Is the financial crisis the end of the Reagan-revolution?

Former US president Ronald Reagan appointed Alan Greenspan as chairman of the Federal Reserve because he trusted the free play of market forces. The real estate bubble arose during Greenspan's term in office. Although Greenspan had many instruments for counter-measures, he failed. His predecessor Paul Volcker was known for keeping inflation under control. He was fired because the Reagan administration did not trust appropriate de-regulation. One thing is clear today: to correct the problem, we need political leadership and legislation that exercises more control on the financial markets.

Who is most to blame?

The destruction was largely the work of Wall Street. Wall Street people forgot their real reason for existence, namely to manage risks and use capital rightly. They were frauds with the money of unknown people knowing taxpayers would step in the breach if the losses were too great. They knew they were "too big to fail," too big for the state to let them crash. Therefore they failed to limit risk. They used capital wrongly. Enormous sums flowed into the real estate market that exceeded the human possibilities of shouldering them. Too little capital was made available to the high-tech firms that are now changing our life. The rage that many have toward people on Wall Street results from the defensive stance of bankers. Their high income is well deserved, it is said. Moreover they had raised productivity in such a way that everyone would be better off on account of the profits of the financial sector than without them. We only see now that they in no way made the economy more efficient. They simply built the house of cards and decimated rather than improved the productivity of the economy. The life of people in the country was relieved since hundreds of billions were borrowed on credit from foreign countries to service the consumer frenzy and the housing boom.

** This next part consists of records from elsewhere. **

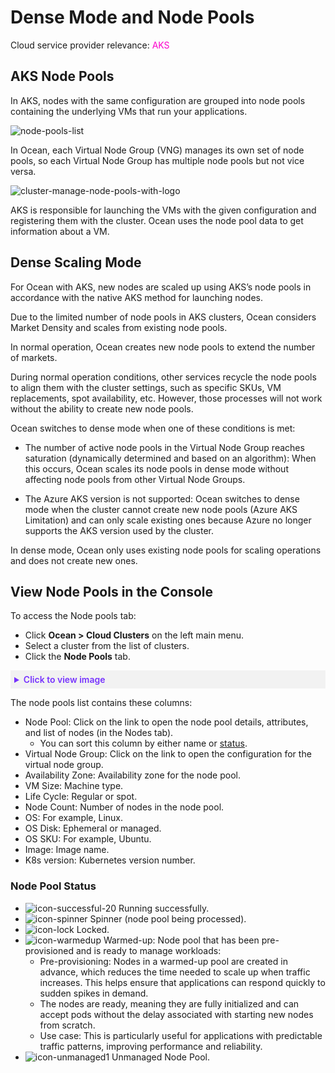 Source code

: #  Dense Mode and Node Pools

Cloud service provider relevance: <font color="#FC01CC">AKS</font>  

##  AKS Node Pools

In AKS, nodes with the same configuration are grouped into node pools containing the underlying VMs that run your applications.

![node-pools-list](https://github.com/spotinst/help/assets/159915991/d48abfb2-b129-4581-bdc9-3d867ffb39fa)


In Ocean, each Virtual Node Group (VNG) manages its own set of node pools, so each Virtual Node Group has multiple node pools but not vice versa.

![cluster-manage-node-pools-with-logo](https://github.com/spotinst/help/assets/159915991/814858ce-bf5f-4391-8a8c-8d4f266501ef)

AKS is responsible for launching the VMs with the given configuration and registering them with the cluster.
Ocean uses the node pool data to get information about a VM.

##  Dense Scaling Mode

For Ocean with AKS, new nodes are scaled up using AKS’s node pools in accordance with the native AKS method for launching nodes.

Due to the limited number of node pools in AKS clusters, Ocean considers Market Density and scales from existing node pools. 

In normal operation, Ocean creates new node pools to extend the number of markets. 

During normal operation conditions, other services recycle the node pools to align them with the cluster settings, such as specific SKUs, VM replacements, spot availability, etc. However, those processes will not work without the ability to create new node pools.

Ocean switches to dense mode when one of these conditions is met:

* The number of active node pools in the Virtual Node Group reaches saturation (dynamically determined and based on an algorithm): When this occurs, Ocean scales its node pools in dense mode without affecting node pools from other Virtual Node Groups.

* The Azure AKS version is not supported: Ocean switches to dense mode when the cluster cannot create new node pools (Azure AKS Limitation) and can only scale existing ones because Azure no longer supports the AKS version used by the cluster.

In dense mode, Ocean only uses existing node pools for scaling operations and does not create new ones.

## View Node Pools in the Console

To access the Node pools tab:
* Click **Ocean > Cloud Clusters** on the left main menu.
* Select a cluster from the list of clusters.
* Click the **Node Pools** tab.

<details style="background:#f2f2f2; padding:6px; margin:10px 0px 0px 0px">
   <summary markdown="span" style="color:#7632FE; font-weight:600">Click to view image</summary>

   <div style="padding-left:16px">

   <img width="1000" src="https://github.com/user-attachments/assets/78c534a7-8581-4cbb-a410-1a8be3b75dab" />

</div>

</details>

The node pools list contains these columns:

* Node Pool: Click on the link to open the node pool details, attributes, and list of nodes (in the Nodes tab).
  * You can sort this column by either name or [status](https://docs.spot.io/ocean/features/dense-mode-and-node-pools?id=node-pool-status).
* Virtual Node Group: Click on the link to open the configuration for the virtual node group.
* Availability Zone: Availability zone for the node pool.
* VM Size: Machine type.
* Life Cycle: Regular or spot.
* Node Count: Number of nodes in the node pool.
* OS: For example, Linux.
* OS Disk: Ephemeral or managed.
* OS SKU: For example, Ubuntu.
* Image: Image name.
* K8s version: Kubernetes version number.

### Node Pool Status

* ![icon-successful-20](https://github.com/user-attachments/assets/699bf863-e329-4260-965d-3119809a0755) Running successfully.
* ![icon-spinner](https://github.com/user-attachments/assets/eec9cbca-90d5-43cc-bef6-801ac4caa746) Spinner (node pool being processed).
* ![icon-lock](https://github.com/user-attachments/assets/4d48eece-0127-4c82-b108-5a5e5530a34f) Locked.
* ![icon-warmedup](https://github.com/user-attachments/assets/6ade61d6-3bca-44c3-b644-21c5597ae12f) Warmed-up: Node pool that has been pre-provisioned and is ready to manage workloads:
  * Pre-provisioning: Nodes in a warmed-up pool are created in advance, which reduces the time needed to scale up when traffic increases. This helps ensure that applications can respond quickly to sudden spikes in demand.
  * The nodes are ready, meaning they are fully initialized and can accept pods without the delay associated with starting new nodes from scratch.
  * Use case: This is particularly useful for applications with predictable traffic patterns, improving performance and reliability.
*  ![icon-unmanaged1](https://github.com/user-attachments/assets/ec73f5a1-0f69-49ca-87e8-6ecd450da37c)  Unmanaged Node Pool.

  









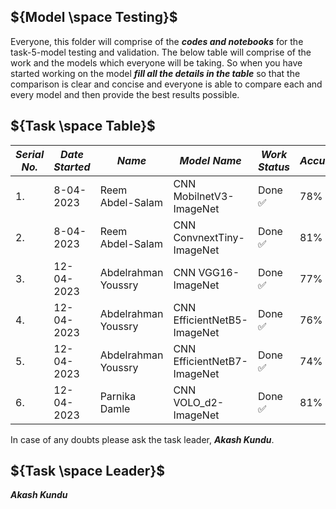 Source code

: ## ${Model \space Testing}$

Everyone, this folder will comprise of the ***codes and notebooks*** for the task-5-model testing and validation. The below table will comprise of the work and the models which everyone will
be taking. So when you have started working on the model ***fill all the details in the table*** so that the comparison is clear and concise and everyone is able to compare each
and every model and then provide the best results possible.


## ${Task \space Table}$

| ***Serial No.*** | ***Date Started*** | ***Name*** | ***Model Name*** | ***Work Status*** | ***Accuracy*** |
|-|-|-|-|-|-|
| 1. | 8-04-2023 |Reem Abdel-Salam | CNN MobilnetV3-ImageNet  | Done :white_check_mark: | 78% |
| 2. | 8-04-2023 |Reem Abdel-Salam | CNN ConvnextTiny-ImageNet  | Done :white_check_mark: | 81% |
| 3. | 12-04-2023 |Abdelrahman Youssry | CNN VGG16-ImageNet  | Done :white_check_mark: | 77% |
| 4. | 12-04-2023 |Abdelrahman Youssry | CNN EfficientNetB5-ImageNet  | Done :white_check_mark: | 76% |
| 5. | 12-04-2023 |Abdelrahman Youssry | CNN EfficientNetB7-ImageNet  | Done :white_check_mark: | 74% |
| 6. | 12-04-2023 |Parnika Damle | CNN VOLO_d2-ImageNet  | Done :white_check_mark: | 81% |
In case of any doubts please ask the task leader, ***Akash Kundu***.


## ${Task \space Leader}$
***Akash Kundu***
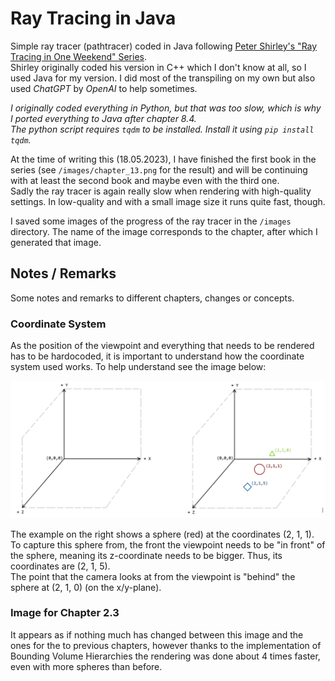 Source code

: # Ray Tracing in Java

Simple ray tracer (pathtracer) coded in Java following [Peter Shirley's "Ray Tracing in One Weekend" Series](https://raytracing.github.io/).  
Shirley originally coded his version in C++ which I don't know at all, so I used Java for my version. I did most of the transpiling on my own but also used _ChatGPT_ by _OpenAI_ to help sometimes.

_I originally coded everything in Python, but that was too slow, which is why I ported everything to Java after chapter 8.4.  
The python script requires `tqdm` to be installed. Install it using `pip install tqdm`._

At the time of writing this (18.05.2023), I have finished the first book in the series (see `/images/chapter_13.png` for the result) and will be continuing with at least the second book and maybe even with the third one.  
Sadly the ray tracer is again really slow when rendering with high-quality settings. In low-quality and with a small image size it runs quite fast, though.

I saved some images of the progress of the ray tracer in the `/images` directory. The name of the image corresponds to the chapter, after which I generated that image.

## Notes / Remarks
Some notes and remarks to different chapters, changes or concepts.

### Coordinate System
As the position of the viewpoint and everything that needs to be rendered has to be hardocoded, it is important to understand how the coordinate system used works.
To help understand see the image below:  

![coordinate system](./coord_system.png)

The example on the right shows a sphere (red) at the coordinates (2, 1, 1).  
To capture this sphere from, the front the viewpoint needs to be "in front" of the sphere, meaning its z-coordinate needs to be bigger. Thus, its coordinates are (2, 1, 5).  
The point that the camera looks at from the viewpoint is "behind" the sphere at (2, 1, 0) (on the x/y-plane).

### Image for Chapter 2.3
It appears as if nothing much has changed between this image and the ones for the to previous chapters, however thanks to the implementation of Bounding Volume Hierarchies the rendering was done about 4 times faster, even with more spheres than before. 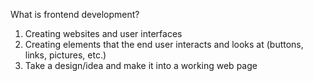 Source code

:What is frontend development?

1. Creating websites and user interfaces
2. Creating elements that the end user interacts and looks at (buttons, links, pictures, etc.)
3. Take a design/idea and make it into a working web page
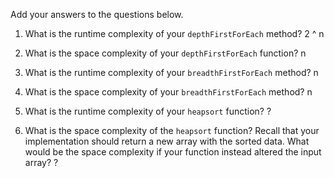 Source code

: Add your answers to the questions below.

1. What is the runtime complexity of your `depthFirstForEach` method?
2 ^ n
2. What is the space complexity of your `depthFirstForEach` function?
n

3. What is the runtime complexity of your `breadthFirstForEach` method?
n
4. What is the space complexity of your `breadthFirstForEach` method? 
n

5. What is the runtime complexity of your `heapsort` function?
?

6. What is the space complexity of the `heapsort` function? Recall that your implementation should return a new array with the sorted data. What would be the space complexity if your function instead altered the input array?
?
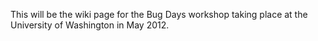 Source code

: This will be the wiki page for the Bug Days workshop taking place at the University of Washington in May 2012.
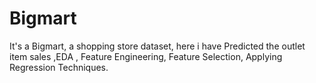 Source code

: # Bigmart
It's a Bigmart, a shopping store dataset, here i have Predicted the outlet item sales ,EDA , Feature Engineering, Feature Selection, Applying Regression Techniques.
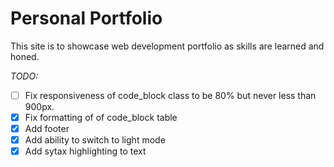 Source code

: # Personal Portfolio

This site is to showcase web development portfolio as skills are learned and honed.

*_TODO:_*  
* [ ] Fix responsiveness of code_block class to be 80% but never less than 900px.  
* [X] Fix formatting of of code_block table  
* [X] Add footer  
* [X] Add ability to switch to light mode  
* [X] Add sytax highlighting to text  
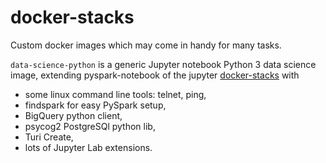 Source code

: # docker-stacks
Custom docker images which may come in handy for many tasks.

`data-science-python` is a generic Jupyter notebook Python 3 data science image, extending pyspark-notebook of the jupyter [docker-stacks](https://github.com/jupyter/docker-stacks) with
- some linux command line tools: telnet, ping,
- findspark for easy PySpark setup,
- BigQuery python client,
- psycog2 PostgreSQl python lib,
- Turi Create,
- lots of Jupyter Lab extensions. 


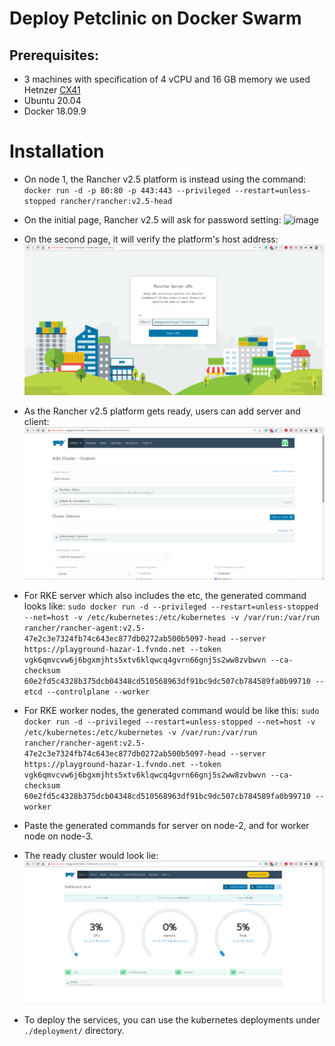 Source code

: # Deploy Petclinic on Docker Swarm

## Prerequisites:
- 3 machines with specification of 4 vCPU and 16 GB memory we used Hetnzer [CX41](https://www.hetzner.com/cloud) 
- Ubuntu 20.04
- Docker 18.09.9

# Installation
- On node 1, the Rancher v2.5 platform is instead using the command: ` docker run -d -p 80:80 -p 443:443 --privileged --restart=unless-stopped rancher/rancher:v2.5-head`
- On the initial page, Rancher v2.5 will ask for password setting:
![image](https://user-images.githubusercontent.com/17498897/131835928-f8fad6fd-b7cf-43ec-9a8d-f449766828d9.png)
- On the second page, it will verify the platform's host address:
![verify phase](https://github.com/AzarguNazari/modified-petclinic-application/blob/master/media/rancher-2.5-second-phase.png?raw=true)
- As the Rancher v2.5 platform gets ready, users can add server and client:
![add cluster](https://github.com/AzarguNazari/modified-petclinic-application/blob/master/media/rancher-2.5-creating-cluster.png?raw=true) 
- For RKE server which also includes the etc, the generated command looks like:
`
sudo docker run -d --privileged --restart=unless-stopped --net=host -v /etc/kubernetes:/etc/kubernetes -v /var/run:/var/run  rancher/rancher-agent:v2.5-47e2c3e7324fb74c643ec877db0272ab500b5097-head --server https://playground-hazar-1.fvndo.net --token vgk6qmvcvw6j6bgxmjhts5xtv6klqwcq4gvrn66gnj5s2ww8zvbwvn --ca-checksum 60e2fd5c4328b375dcb04348cd510568963df91bc9dc507cb784589fa0b99710 --etcd --controlplane --worker
`
- For RKE worker nodes, the generated command would be like this:
`
sudo docker run -d --privileged --restart=unless-stopped --net=host -v /etc/kubernetes:/etc/kubernetes -v /var/run:/var/run  rancher/rancher-agent:v2.5-47e2c3e7324fb74c643ec877db0272ab500b5097-head --server https://playground-hazar-1.fvndo.net --token vgk6qmvcvw6j6bgxmjhts5xtv6klqwcq4gvrn66gnj5s2ww8zvbwvn --ca-checksum 60e2fd5c4328b375dcb04348cd510568963df91bc9dc507cb784589fa0b99710 --worker
`
- Paste the generated commands for server on node-2, and for worker node on node-3.
- The ready cluster would look lie:
![K3s-portainer](https://github.com/AzarguNazari/modified-petclinic-application/blob/master/media/ready-cluster.png?raw=true)

- To deploy the services, you can use the kubernetes deployments under `./deployment/` directory.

What could improve the system?

Regulations are necessary to restore trust. By that I mean rules for corporate governance, that is principles for the business community, performance incentives and interest systems. We must make sure the rest of the country is heard, not only the voice of Wall Street. A commission for financial products should be a part of the new system. It must guarantee that no products can be bought or sold by banks or pension funds that are unbearable for people. Such a commission could help strengthen innovativeness, protect homeowners and make our economy more efficient.

Did Europe react rightly?

The reaction of European governments is interesting. Germany's promise to guarantee all bank deposits should help increase trust in the country. The British plan for revitalizing the banks and partly nationalizing them is certainly the right way. In my opinion, pressure from Europe helped US Treasury secretary Henry Paulson modify his bailout plan. The first version was a washout.

Does the financial crisis mark the end of an epoch?

Apart from some stubborn hardliners, everyone would say this is the end of market fundamentalism. The fall of Wall Street for market fundamentalism is what the fall of the wall was for communism. It shows the way of this economic order is not workable. Now the governments must act.